As I discussed previously, the flipper left us with some problem areas in our house, and the area under our bar in the kitchen was one of them. The first step to fix the issue was to refinish the section of the floor that used to be covered by worthless cabinets. Time to break out the sander and bring the section of floor down to bare wood. Note the tape in the picture above marking the last board I wanted to sand down to bare wood. If you can, repairing out to the edge of a board will help make the refinished section less noticeable.
When sanding a floor down to the bare wood, it is important to work your way up from a coarse grit sandpaper (60-80 grit) to a fine grit sandpaper (120-240ish). The first 3 minutes of the video below gives a great pictorial representation of why working your way gradually through grits is important.
For my small section of floor, I used a handheld orbital sander and worked my way from 60 to 80 to 100 to 120 grit sandpaper. In between each sanding I made sure to vacuum up all of the sawdust on the floor. I even ended up building a small tent structure using plastic hanging from the bar to try and contain all of the sawdust, but even with that in place we ended up with a living room and kitchen covered in a fine layer of sawdust.
After completing all of the sanding, it was time to try and match the stain color of the patch to the existing stain. Let me tell you, this was a pain. All we had to go off of was a receipt that said 50% gray, 50% white for the mix.

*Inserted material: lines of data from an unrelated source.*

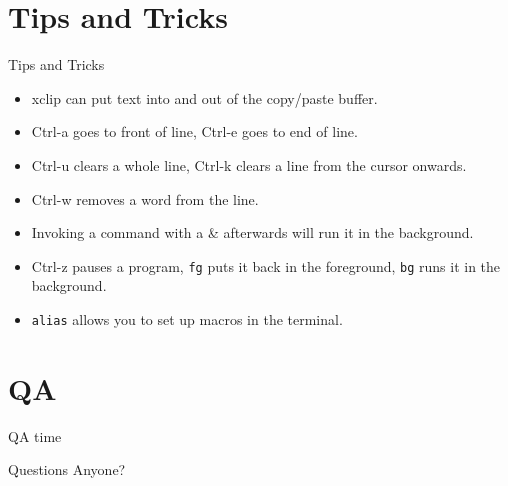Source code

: \documentclass[10pt]{beamer}
\begin{document}
\section{Tips and Tricks}
\begin{frame}{Tips and Tricks}
\begin{itemize}
\item xclip can put text into and out of the copy/paste buffer.
\item Ctrl-a goes to front of line, Ctrl-e goes to end of line.
\item Ctrl-u clears a whole line, Ctrl-k clears a line from the cursor onwards.
\item Ctrl-w removes a word from the line.
\item Invoking a command with a \& afterwards will run it in the background.
\item Ctrl-z pauses a program, \texttt{\color{blue}fg} puts it back in the foreground, \texttt{\color{blue}bg} runs it in the background.
\item \texttt{\color{blue}alias} allows you to set up macros in the terminal.
\end{itemize}
\end{frame}

\section{QA}
\begin{frame}{QA time}
  \begin{center}
    Questions Anyone?
  \end{center}
\end{frame}
\end{document}
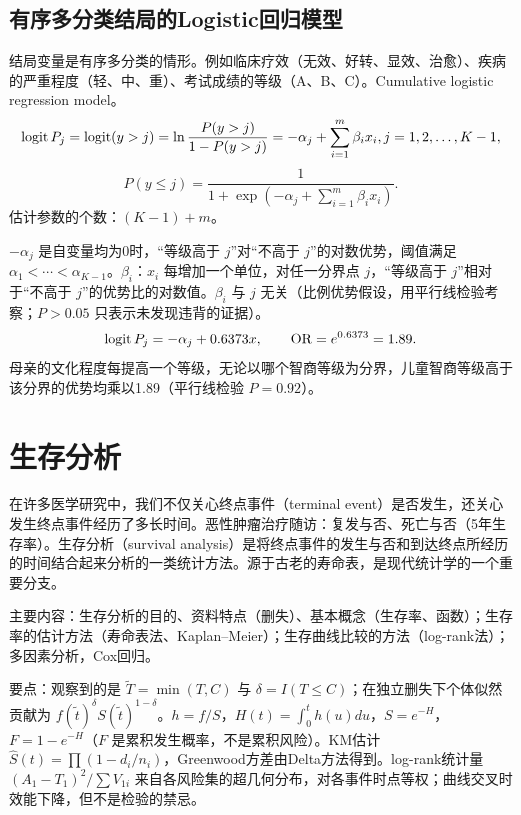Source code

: \subsection{有序多分类结局的Logistic回归模型}
结局变量是有序多分类的情形。例如临床疗效（无效、好转、显效、治愈）、疾病的严重程度（轻、中、重）、考试成绩的等级（A、B、C）。Cumulative logistic regression model。
\[
\operatorname{logit} P_j=\operatorname{logit}(y>j)=\ln\frac{P(y>j)}{1-P(y>j)}
=-\alpha_j+\sum_{i=1}^m\beta_ix_i, j=1,2,\ldots,K-1,
\]
\[
P(y\le j)=\frac1{1+\exp(-\alpha_j+\sum_{i=1}^m\beta_ix_i)}.
\]
估计参数的个数：$(K-1)+m$。

$-\alpha_j$ 是自变量均为0时，“等级高于 $j$”对“不高于 $j$”的对数优势，阈值满足 $\alpha_1<\cdots<\alpha_{K-1}$。$\beta_i$：$x_i$ 每增加一个单位，对任一分界点 $j$，“等级高于 $j$”相对于“不高于 $j$”的优势比的对数值。$\beta_i$ 与 $j$ 无关（比例优势假设，用平行线检验考察；$P>0.05$ 只表示未发现违背的证据）。
\[
\operatorname{logit} P_j=-\alpha_j+0.6373x,\qquad\operatorname{OR}=e^{0.6373}=1.89.
\]
母亲的文化程度每提高一个等级，无论以哪个智商等级为分界，儿童智商等级高于该分界的优势均乘以1.89（平行线检验 $P=0.92$）。
\section{生存分析}
在许多医学研究中，我们不仅关心终点事件（terminal event）是否发生，还关心发生终点事件经历了多长时间。恶性肿瘤治疗随访：复发与否、死亡与否（5年生存率）。生存分析（survival analysis）是将终点事件的发生与否和到达终点所经历的时间结合起来分析的一类统计方法。源于古老的寿命表，是现代统计学的一个重要分支。

主要内容：生存分析的目的、资料特点（删失）、基本概念（生存率、函数）；生存率的估计方法（寿命表法、Kaplan--Meier）；生存曲线比较的方法（log-rank法）；多因素分析，Cox回归。

要点：观察到的是 $\widetilde T=\min(T,C)$ 与 $\delta=I(T\le C)$；在独立删失下个体似然贡献为 $f(\tilde t)^\delta S(\tilde t)^{1-\delta}$。$h=f/S$，$H(t)=\int_0^th(u)du$，$S=e^{-H}$，$F=1-e^{-H}$（$F$ 是累积发生概率，不是累积风险）。KM估计 $\widehat S(t)=\prod(1-d_i/n_i)$，Greenwood方差由Delta方法得到。log-rank统计量 $(A_1-T_1)^2/\sum V_{1i}$ 来自各风险集的超几何分布，对各事件时点等权；曲线交叉时效能下降，但不是检验的禁忌。
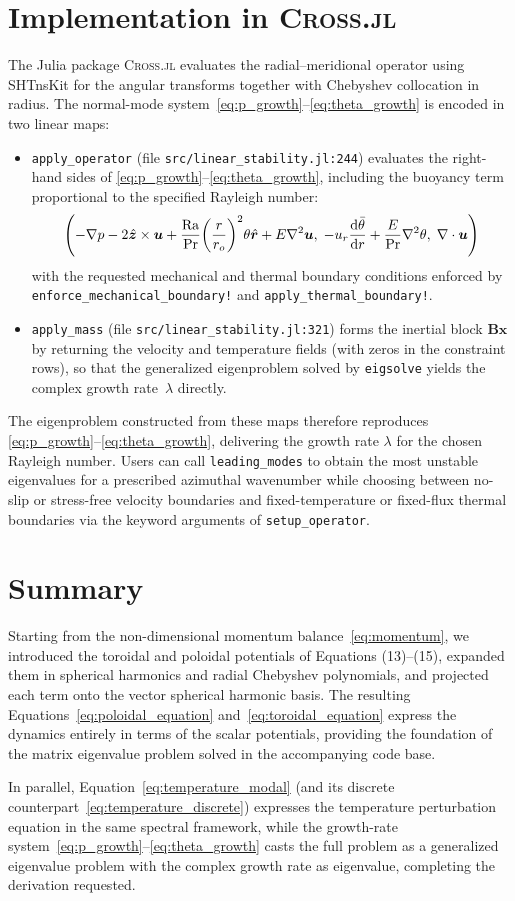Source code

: \documentclass[11pt]{article}
\numberwithin{equation}{section}
\begin{document}
\section{Implementation in \textsc{Cross.jl}}
The Julia package \textsc{Cross.jl} evaluates the radial--meridional operator using SHTnsKit for the angular transforms together with Chebyshev collocation in radius. The normal-mode system~\eqref{eq:p_growth}--\eqref{eq:theta_growth} is encoded in two linear maps:
\begin{itemize}
  \item \texttt{apply\_operator} (file \texttt{src/linear\_stability.jl:244}) evaluates the right-hand sides of \eqref{eq:p_growth}--\eqref{eq:theta_growth}, including the buoyancy term proportional to the specified Rayleigh number:
  \[
    \qty(-\nabla p - 2 \hat{\bm{z}}\times \bm{u} + \frac{\mathrm{Ra}}{\mathrm{Pr}}\qty(\frac{r}{r_o})^2 \theta \hat{\bm{r}} + E \nabla^2 \bm{u},\;
          -u_r \dv{\bar{\theta}}{r} + \frac{E}{\mathrm{Pr}} \nabla^2 \theta,\;
          \nabla \cdot \bm{u})
  \]
  with the requested mechanical and thermal boundary conditions enforced by \texttt{enforce\_mechanical\_boundary!} and \texttt{apply\_thermal\_boundary!}.
  \item \texttt{apply\_mass} (file \texttt{src/linear\_stability.jl:321}) forms the inertial block $\bm{B}\bm{x}$ by returning the velocity and temperature fields (with zeros in the constraint rows), so that the generalized eigenproblem solved by \texttt{eigsolve} yields the complex growth rate~$\lambda$ directly.
\end{itemize}
The eigenproblem constructed from these maps therefore reproduces \eqref{eq:p_growth}--\eqref{eq:theta_growth}, delivering the growth rate $\lambda$ for the chosen Rayleigh number. Users can call \texttt{leading\_modes} to obtain the most unstable eigenvalues for a prescribed azimuthal wavenumber while choosing between no-slip or stress-free velocity boundaries and fixed-temperature or fixed-flux thermal boundaries via the keyword arguments of \texttt{setup\_operator}.

\section{Summary}
Starting from the non-dimensional momentum balance~\eqref{eq:momentum}, we introduced the toroidal and poloidal potentials of Equations (13)--(15), expanded them in spherical harmonics and radial Chebyshev polynomials, and projected each term onto the vector spherical harmonic basis. The resulting Equations~\eqref{eq:poloidal_equation} and~\eqref{eq:toroidal_equation} express the dynamics entirely in terms of the scalar potentials, providing the foundation of the matrix eigenvalue problem solved in the accompanying code base.

\bigskip
In parallel, Equation~\eqref{eq:temperature_modal} (and its discrete counterpart~\eqref{eq:temperature_discrete}) expresses the temperature perturbation equation in the same spectral framework, while the growth-rate system~\eqref{eq:p_growth}--\eqref{eq:theta_growth} casts the full problem as a generalized eigenvalue problem with the complex growth rate as eigenvalue, completing the derivation requested.
\end{document}
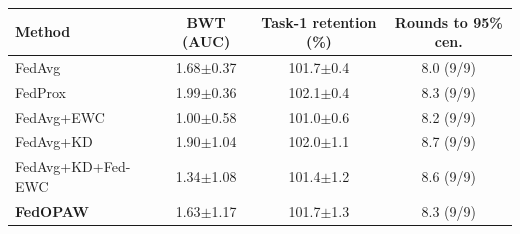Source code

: \begin{tabular}{@{}lccc@{}}
\toprule
Method & BWT (AUC) & Task-1 retention (\%) & Rounds to 95\% cen. \\
\midrule
FedAvg & 1.68$\pm$0.37 & 101.7$\pm$0.4 & 8.0 (9/9) \\
FedProx & 1.99$\pm$0.36 & 102.1$\pm$0.4 & 8.3 (9/9) \\
FedAvg+EWC & 1.00$\pm$0.58 & 101.0$\pm$0.6 & 8.2 (9/9) \\
FedAvg+KD & 1.90$\pm$1.04 & 102.0$\pm$1.1 & 8.7 (9/9) \\
FedAvg+KD+Fed-EWC & 1.34$\pm$1.08 & 101.4$\pm$1.2 & 8.6 (9/9) \\
\textbf{FedOPAW} & 1.63$\pm$1.17 & 101.7$\pm$1.3 & 8.3 (9/9) \\
\bottomrule
\end{tabular}
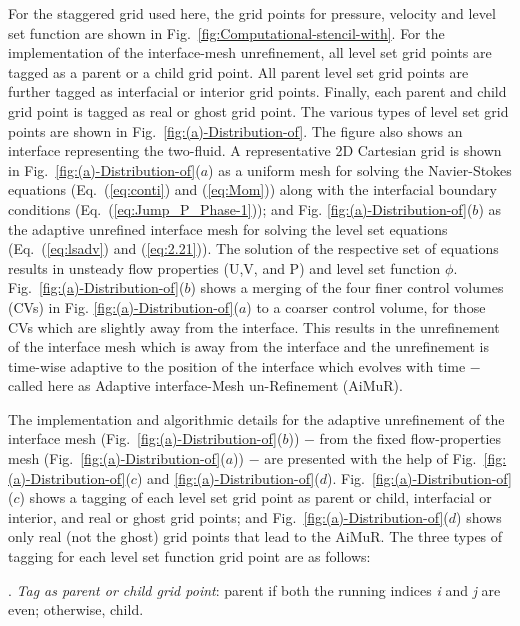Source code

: \documentclass[preprint,12pt]{elsarticle}
\begin{document}
For the staggered grid used here, the grid points  for pressure, velocity
and level set function are shown in Fig.~\ref{fig:Computational-stencil-with}.
 For the implementation of the interface-mesh unrefinement,  all level
set grid points are tagged as a parent or a child grid point. All parent level set grid points are further tagged as interfacial or interior grid points. Finally, each parent and child grid point is tagged as real or ghost grid point. The various types of level set grid points are shown in
Fig.~\ref{fig:(a)-Distribution-of}. The figure also shows an interface
representing the two-fluid. A representative 2D Cartesian grid is shown in Fig.~\ref{fig:(a)-Distribution-of}($a$)
as a uniform mesh for solving the Navier-Stokes equations (Eq.~(\ref{eq:conti})
and (\ref{eq:Mom})) along with the interfacial boundary conditions
(Eq.~(\ref{eq:Jump_P_Phase-1})); and Fig. \ref{fig:(a)-Distribution-of}($b$)
as the adaptive unrefined interface mesh for solving the level set equations
(Eq.~(\ref{eq:lsadv}) and (\ref{eq:2.21})). The solution of the
respective set of equations results in unsteady flow properties (U,V,
and P) and level set function $\phi$. Fig.~\ref{fig:(a)-Distribution-of}($b$)
shows a merging of the four finer control volumes (CVs) in Fig. \ref{fig:(a)-Distribution-of}($a$) to a coarser control volume, for those CVs which are slightly away
from the interface. This results in the unrefinement of the interface
mesh which is away from the interface and the unrefinement is time-wise adaptive to the position of the interface which evolves with
time $-$ called here as Adaptive interface-Mesh un-Refinement (AiMuR).

The implementation and algorithmic details for the adaptive unrefinement
of the interface mesh (Fig.~\ref{fig:(a)-Distribution-of}($b$)) $-$
from the fixed flow-properties mesh (Fig.~\ref{fig:(a)-Distribution-of}($a$))
$-$ are presented with the help of Fig.~\ref{fig:(a)-Distribution-of}($c$)
and \ref{fig:(a)-Distribution-of}($d$). Fig.~\ref{fig:(a)-Distribution-of}($c$)
shows a tagging of each level set grid point as parent or child, interfacial
or interior, and real or ghost grid points; and Fig.~\ref{fig:(a)-Distribution-of}($d$)
shows only real (not the ghost) grid points that lead to the AiMuR.
The three types of tagging for each level set function grid point
are as follows:

. \textit{Tag as parent or child grid point}: parent if
both the running indices \textit{i} and \textit{j} are even; otherwise,
child.
\end{document}
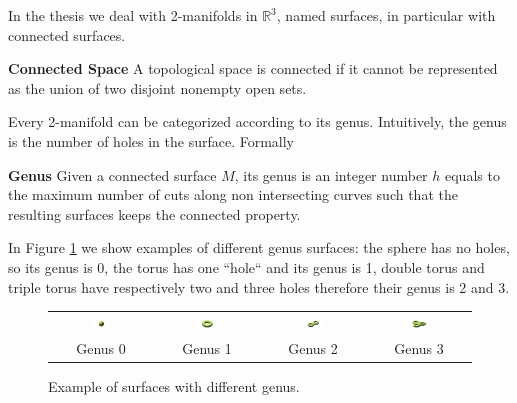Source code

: In the thesis we deal with 2-manifolds in $\mathbb{R}^3$, named surfaces, in particular with connected surfaces. 

\begin{mydef}
\textbf{Connected Space}
A topological space is connected if it cannot be represented as the union of two disjoint nonempty open sets. 
\end{mydef}

Every 2-manifold can be categorized according to its genus. Intuitively, the genus is the number of holes in the surface. Formally


 
\begin{mydef}
\textbf{Genus}
Given a connected surface $M$, its genus is an integer number $h$ equals to the maximum number of cuts along non intersecting curves such that the resulting surfaces keeps the connected property.
\end{mydef}

In Figure \ref{fig:torus} we show examples of different genus surfaces: the sphere has no holes, so its genus is 0, the torus has one ``hole`` and its genus is 1, double torus and triple torus have respectively two and three holes therefore their genus is 2 and 3.
\begin{figure}

 \begin{tabular}{cccc}
  \includegraphics[width=0.2\textwidth]{./img/sphere}&
  \includegraphics[width=0.2\textwidth]{./img/torus}&
  \includegraphics[width=0.2\textwidth]{./img/doubleTorus}&
  \includegraphics[width=0.2\textwidth]{./img/tripletorus}\\
  Genus 0 & Genus 1 & Genus 2 & Genus 3
 \end{tabular}
 \caption{Example of surfaces with different genus.}
 \label{fig:torus}
\end{figure}



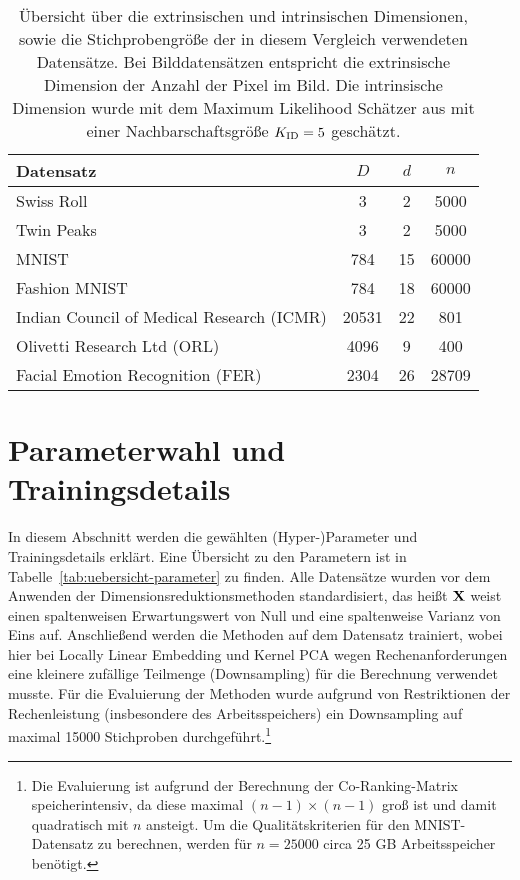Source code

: \begin{table}[ht]
	\centering
	\begin{tabular}{@{}lS[table-format=5.0]S[table-format=2.0]S[table-format=5.0]@{}}
		\toprule
		Datensatz                                 & {$D$} & {$d$} & {$n$} \\ \midrule
		Swiss Roll                                & 3     & 2     & 5000  \\
		Twin Peaks                                & 3     & 2     & 5000  \\
		MNIST                                     & 784   & 15    & 60000 \\
		Fashion MNIST                             & 784   & 18    & 60000 \\
		Indian Council of Medical Research (ICMR) & 20531 & 22    & 801   \\
		Olivetti Research Ltd (ORL)               & 4096  & 9     & 400   \\
		Facial Emotion Recognition (FER)          & 2304  & 26    & 28709 \\
		\bottomrule
	\end{tabular}
	\caption[Übersicht über die extrinsischen und intrinsischen Dimensionen, sowie die Stichprobengrößen der in diesem Vergleich verwendeten Datensätze]{Übersicht über die extrinsischen und intrinsischen Dimensionen, sowie die Stichprobengröße der in diesem Vergleich verwendeten Datensätze. Bei Bilddatensätzen entspricht die extrinsische Dimension der Anzahl der Pixel im Bild. Die intrinsische Dimension wurde mit dem Maximum Likelihood Schätzer aus  mit einer Nachbarschaftsgröße $K_{\text{ID}} = 5$ geschätzt.}
	\label{tab:uebersicht-datensaetze}
\end{table}

\section{Parameterwahl und Trainingsdetails}
\label{ch:Vergleich:sec:ParameterwahlTrainingsdetails}

In diesem Abschnitt werden die gewählten (Hyper-)Parameter und Trainingsdetails erklärt. Eine
Übersicht zu den Parametern ist in Tabelle~\ref{tab:uebersicht-parameter} zu finden. Alle
Datensätze wurden vor dem Anwenden der Dimensionsreduktionsmethoden standardisiert, das heißt
$\mathbf{X}$ weist einen spaltenweisen Erwartungswert von Null und eine spaltenweise Varianz von Eins
auf. Anschließend werden die Methoden auf dem Datensatz trainiert, wobei hier bei Locally Linear
Embedding und Kernel PCA wegen Rechenanforderungen eine kleinere zufällige Teilmenge (Downsampling)
für die Berechnung verwendet musste. Für die Evaluierung der Methoden wurde aufgrund von
Restriktionen der Rechenleistung (insbesondere des Arbeitsspeichers) ein Downsampling auf maximal
\num{15000} Stichproben durchgeführt.\footnote{Die Evaluierung ist aufgrund der Berechnung der
	Co-Ranking-Matrix speicherintensiv, da diese maximal $(n-1) \times (n-1)$ groß ist und damit
	quadratisch mit $n$ ansteigt. Um die Qualitätskriterien für den MNIST-Datensatz zu berechnen,
	werden für $n=\num{25000}$ circa 25 GB Arbeitsspeicher benötigt.}

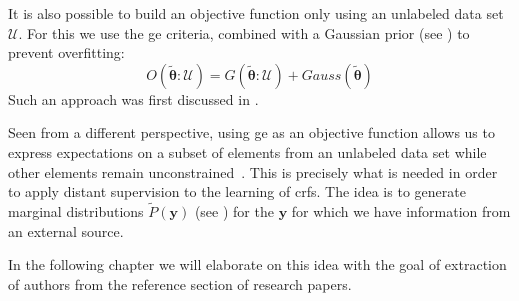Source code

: It is also possible to build an \gls{objective function} only using an unlabeled data set $\mathcal{U}$.
For this we use the \gls{ge} criteria, combined with a Gaussian prior (see ) to prevent overfitting:
\begin{equation}
  \label{equ:objective-function-g}
  O(\bm{\tilde{\theta}}:\mathcal{U})=G(\bm{\tilde{\theta}}:\mathcal{U})+Gauss(\bm{\tilde{\theta}})
\end{equation}
Such an approach was first discussed in \citet{mann2008generalized}.

Seen from a different perspective, using \gls{ge} as an objective function allows us to express expectations on a subset of elements from an unlabeled data set while other elements remain unconstrained~\citep{mann2010generalized}.
This is precisely what is needed in order to apply \gls{distant supervision} to the learning of \glspl{crf}.
The idea is to generate \glspl{marginal distribution} $\tilde{P}(\mathbf{y})$ (see ) for the $\mathbf{y}$ for which we have information from an external source.

In the following chapter we will elaborate on this idea with the goal of extraction of authors from the reference section of research papers.

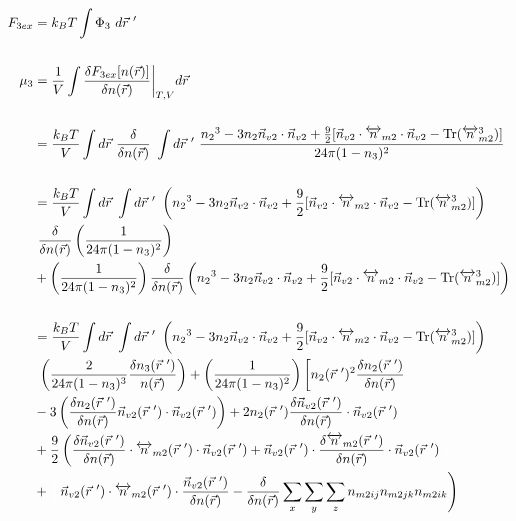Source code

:\documentclass[double,12pt]{revtex4-2}
\begin{document}
\begin{align}
  F_{3ex} &= k_BT\int \Phi_3 ~d\vec r~'  \\ 
  \nonumber\\ 
  \mu_3 &= \frac{1}{V}\int \frac{\delta F_{3ex}[n(\vec r)]}{\delta n(\vec r)}
  \bigg|_{T,V} d\vec r \\ \nonumber \\
%
   &= \frac{k_BT}{V}\int d\vec r~\frac{\delta}{\delta n(\vec r)}~\int 
   d\vec r~'~\frac{{n_2}^3-3n_2\vec{n}_{v2}\cdot\vec{n}_{v2}+\frac{9}{2}
    [\vec{n}_{v2}\cdot{\overleftrightarrow{n}_{m2}}\cdot{\vec{n}_{v2}}
    -\operatorname{Tr}({\overleftrightarrow{n}^3_{m2}})]}{24\pi(1-n_3)^2}
     \nonumber \\ \\
%
     &=\frac{k_BT}{V}\int d\vec r~\int d\vec r~'~ \left( {n_2}^3-3n_2
     \vec{n}_{v2}\cdot\vec{n}_{v2} 
     +\frac{9}{2}[\vec{n}_{v2}\cdot{\overleftrightarrow{n}_{m2}}\cdot{
     \vec{n}_{v2}}-\operatorname{Tr}({\overleftrightarrow{n}^3_{m2}})]
     \right) \nonumber\\
      &~ \frac{\delta}{\delta n(\vec r)}\left(\frac{1}{24\pi(1-n_3)^2}
      \right) \nonumber\\
     &+ \left(\frac{1}{24\pi(1-n_3)^2}\right)\frac{\delta}
     {\delta n(\vec r)}\left({n_2}^3-3n_2\vec{n}_{v2}\cdot\vec{n}_{v2}
     +\frac{9}{2}[\vec{n}_{v2}\cdot{\overleftrightarrow{n}_{m2}}\cdot{
     \vec{n}_{v2}}-\operatorname{Tr}({\overleftrightarrow{n}^3_{m2}})]
     \right) \\ \nonumber \\
%
    &=\frac{k_BT}{V}\int d\vec r~\int d\vec r~'~\left( {n_2}^3-3n_2
    \vec{n}_{v2}\cdot\vec{n}_{v2} 
     +\frac{9}{2}[\vec{n}_{v2}\cdot{\overleftrightarrow{n}_{m2}}\cdot{
     \vec{n}_{v2}}-\operatorname{Tr}({\overleftrightarrow{n}^3_{m2}})]
     \right) \nonumber\\
     &~\left(\frac{2}{24\pi(1-n_3)^3}\frac{\delta n_3(\vec r~')}{n(\vec r)}
     \right) 
     + \left(\frac{1}{24\pi(1-n_3)^2}\right)\left[n_2(\vec r~')^2
     \frac{\delta n_2(\vec r~')}{\delta n(\vec r)} \color{white}\right]
      \nonumber\\
     &- 3\left(\frac{\delta n_{2}(\vec r~')}{\delta n(\vec r)}\vec n_{v2}
     (\vec r~') \cdot \vec n_{v2}(\vec r~')\right) + 2n_2(\vec r~')\frac{\delta
     \vec n_{v2}(\vec r~')}{\delta n(\vec r)}\cdot \vec n_{v2}(\vec r~') 
     \nonumber\\
     &+\frac{9}{2}\left(\frac{\delta \vec n_{v2}(\vec r~')}{\delta n(\vec r)}
     \cdot \overleftrightarrow n_{m2}(\vec r~')\cdot \vec n_{v2}( \vec r~')
     +\vec n_{v2}(\vec r~')\cdot \frac{\delta \overleftrightarrow n_{m2}
     (\vec r~')}{\delta n(\vec r)}\cdot \vec n_{v2}(\vec r~')\color{white}
     \right)\nonumber\\
     &+ \color{white}\left(\color{black}\vec n_{v2}(\vec r~')\cdot 
     \overleftrightarrow n_{m2}(\vec r~')
     \cdot \frac{\vec n_{v2}(\vec r~')}{\delta n(\vec r)}-
     \frac{\delta}{\delta n(\vec r)}\sum_x\sum_y\sum_z n_{m2ij}n_{m2jk}
     n_{m2ik}\right) 
\end{align} 
\end{document}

So Allyson and I headed over to home depot and bought a bunch of sample size stains in various shades of gray, white, yellow, and even blue. Our plan was to slowly mix stains together and test them until we found the right match to the existing color. A few hours of mixing like a mad scientist and we ended up with “good enough”.
Time to stain with the “good enough” color. Prior to applying the test stains and the final stain, I “water popped” the floor. This entails wiping the floor with a damp towel, enough to get the wood wet without leaving any standing water, and then letting it dry fully before staining. Doing a water pop is meant to open up the grain of the wood and make it more receptive to the stain that you are about to apply.
Still pretty light after 1 coat of stain (left in place for ~30 seconds before wiping away), I went ahead and did a second coat of stain prior to applying the polyurethane.
In the grand scheme of things, I am extremely happy with how the floor turned out. A few stools in place and no one will ever know that this section of floor had to be refinished to match the rest of the floor.